Les « pauvres femmes »

Les groupes féministes racontent que les femmes sont attaquées de toute part, qu’un déséquilibre social va à leur encontre, si ce n’est une guerre virtuelle, et que les femmes sont peu respectées et ont peu de pouvoir.

Pourtant cette notion que les femmes d’Amérique est une pauvre victime impuissante est une des notions les plus absurdes qui n’ait été popularisée.

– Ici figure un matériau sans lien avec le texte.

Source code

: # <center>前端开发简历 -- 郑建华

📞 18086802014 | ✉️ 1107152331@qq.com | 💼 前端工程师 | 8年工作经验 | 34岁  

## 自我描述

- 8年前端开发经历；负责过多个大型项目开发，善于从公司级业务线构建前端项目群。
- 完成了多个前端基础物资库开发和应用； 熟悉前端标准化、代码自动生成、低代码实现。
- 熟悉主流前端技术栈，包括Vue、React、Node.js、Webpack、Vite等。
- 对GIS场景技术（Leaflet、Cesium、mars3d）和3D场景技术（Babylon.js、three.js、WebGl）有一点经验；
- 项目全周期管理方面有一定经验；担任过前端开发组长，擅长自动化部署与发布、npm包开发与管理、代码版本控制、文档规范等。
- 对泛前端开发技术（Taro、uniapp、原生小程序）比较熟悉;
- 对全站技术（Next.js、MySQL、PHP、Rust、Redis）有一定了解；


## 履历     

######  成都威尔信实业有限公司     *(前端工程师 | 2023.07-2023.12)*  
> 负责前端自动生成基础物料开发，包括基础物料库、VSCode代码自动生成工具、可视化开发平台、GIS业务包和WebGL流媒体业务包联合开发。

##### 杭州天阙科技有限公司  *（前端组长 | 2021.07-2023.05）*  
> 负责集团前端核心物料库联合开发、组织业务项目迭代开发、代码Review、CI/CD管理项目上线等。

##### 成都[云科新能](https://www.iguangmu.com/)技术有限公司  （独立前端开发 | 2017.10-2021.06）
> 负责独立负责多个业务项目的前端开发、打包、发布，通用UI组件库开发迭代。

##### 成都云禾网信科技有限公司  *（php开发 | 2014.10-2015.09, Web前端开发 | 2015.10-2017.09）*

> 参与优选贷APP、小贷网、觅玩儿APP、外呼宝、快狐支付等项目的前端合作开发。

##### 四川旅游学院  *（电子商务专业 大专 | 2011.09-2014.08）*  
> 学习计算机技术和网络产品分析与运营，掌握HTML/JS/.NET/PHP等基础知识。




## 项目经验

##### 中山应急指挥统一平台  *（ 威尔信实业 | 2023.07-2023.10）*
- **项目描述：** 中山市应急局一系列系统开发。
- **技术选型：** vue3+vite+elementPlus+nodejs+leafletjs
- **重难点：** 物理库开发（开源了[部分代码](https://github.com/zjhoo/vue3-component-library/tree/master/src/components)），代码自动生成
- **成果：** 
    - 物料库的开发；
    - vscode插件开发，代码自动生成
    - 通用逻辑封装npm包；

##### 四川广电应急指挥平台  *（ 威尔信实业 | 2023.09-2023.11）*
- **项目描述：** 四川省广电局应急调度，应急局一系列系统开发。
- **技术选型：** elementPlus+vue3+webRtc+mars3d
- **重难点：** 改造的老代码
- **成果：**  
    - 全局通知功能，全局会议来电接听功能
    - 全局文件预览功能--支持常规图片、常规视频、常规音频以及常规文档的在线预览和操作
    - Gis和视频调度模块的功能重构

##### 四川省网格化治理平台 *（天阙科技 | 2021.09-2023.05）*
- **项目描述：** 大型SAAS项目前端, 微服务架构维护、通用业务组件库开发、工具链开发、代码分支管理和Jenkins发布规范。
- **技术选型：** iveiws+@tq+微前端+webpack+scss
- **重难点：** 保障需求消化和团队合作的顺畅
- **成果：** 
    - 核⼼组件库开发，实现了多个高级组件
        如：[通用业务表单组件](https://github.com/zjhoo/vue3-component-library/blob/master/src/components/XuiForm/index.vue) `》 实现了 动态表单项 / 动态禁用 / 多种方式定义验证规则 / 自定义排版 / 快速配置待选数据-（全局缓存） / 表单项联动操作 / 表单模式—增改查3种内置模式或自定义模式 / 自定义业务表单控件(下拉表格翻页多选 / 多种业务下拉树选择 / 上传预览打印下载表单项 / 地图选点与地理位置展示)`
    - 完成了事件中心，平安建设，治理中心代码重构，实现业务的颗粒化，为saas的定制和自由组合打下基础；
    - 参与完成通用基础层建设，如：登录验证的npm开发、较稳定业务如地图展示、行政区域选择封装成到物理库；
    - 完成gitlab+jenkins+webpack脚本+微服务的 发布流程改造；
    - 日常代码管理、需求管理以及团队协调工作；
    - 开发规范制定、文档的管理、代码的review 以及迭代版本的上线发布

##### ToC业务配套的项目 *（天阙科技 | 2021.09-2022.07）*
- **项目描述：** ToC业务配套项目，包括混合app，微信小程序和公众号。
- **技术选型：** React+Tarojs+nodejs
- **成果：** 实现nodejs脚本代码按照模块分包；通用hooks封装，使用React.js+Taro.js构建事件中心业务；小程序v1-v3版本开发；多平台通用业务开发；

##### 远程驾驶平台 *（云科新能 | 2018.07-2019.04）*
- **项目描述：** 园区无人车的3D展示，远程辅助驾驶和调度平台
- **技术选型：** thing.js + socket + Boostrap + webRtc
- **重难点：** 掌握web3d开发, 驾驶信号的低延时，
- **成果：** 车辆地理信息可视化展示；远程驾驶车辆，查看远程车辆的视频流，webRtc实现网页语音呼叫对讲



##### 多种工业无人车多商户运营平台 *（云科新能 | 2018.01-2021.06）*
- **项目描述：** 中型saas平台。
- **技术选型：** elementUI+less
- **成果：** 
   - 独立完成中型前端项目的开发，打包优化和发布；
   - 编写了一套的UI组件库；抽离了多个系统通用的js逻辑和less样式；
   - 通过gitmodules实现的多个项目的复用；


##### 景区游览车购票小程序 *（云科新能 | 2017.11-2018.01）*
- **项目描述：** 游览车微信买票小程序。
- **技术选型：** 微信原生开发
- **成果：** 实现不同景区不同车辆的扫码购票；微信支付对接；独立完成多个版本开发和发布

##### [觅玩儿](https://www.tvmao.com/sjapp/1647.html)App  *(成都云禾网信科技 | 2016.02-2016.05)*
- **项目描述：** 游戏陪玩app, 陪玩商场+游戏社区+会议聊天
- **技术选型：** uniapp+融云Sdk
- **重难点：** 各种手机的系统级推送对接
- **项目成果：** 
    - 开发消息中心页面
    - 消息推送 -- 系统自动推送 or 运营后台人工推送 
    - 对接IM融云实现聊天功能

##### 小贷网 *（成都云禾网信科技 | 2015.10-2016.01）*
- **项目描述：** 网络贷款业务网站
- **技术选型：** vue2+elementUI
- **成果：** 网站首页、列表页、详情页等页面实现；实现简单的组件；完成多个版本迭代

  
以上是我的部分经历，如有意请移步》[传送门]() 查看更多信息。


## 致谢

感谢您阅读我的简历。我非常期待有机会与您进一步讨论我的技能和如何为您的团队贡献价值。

Les femmes américaines vivent en moyenne, 7 années de plus que les hommes.

Elles contrôlent 86% de toute la richesse personnelle (Parade Magazine, 27 mai  1990) et forment 55% des diplômés des collèges.

Elles déposent 54% des bulletins de vote des élections présidentielles, et ne peuvent pas prétendre être écartées du précédé décisionnel.

Elles gagnent presque automatiquement lors des disputes à propos de garde d’enfants.

Elles ont à peine 6% des morts reliées au travail (les 94% vont aux hommes).

Des 25 pires emplois, tel que défini par le Job Related Almanac, relativement à la combinaison salaire, stress, sécurité et exigences physiques, 24 sont principalement, sinon totalement occupés par des hommes.

Deux de trois dollars dépensés en soins de santé vont aux femmes, et même sans compter les soins qui entourent l’accouchement, les femmes reçoivent quand même plus de soins de santé que les hommes – et les féministes pleurent sans cesse à la négligence dont seraient victimes les femmes, et trop d’entre nous les croient.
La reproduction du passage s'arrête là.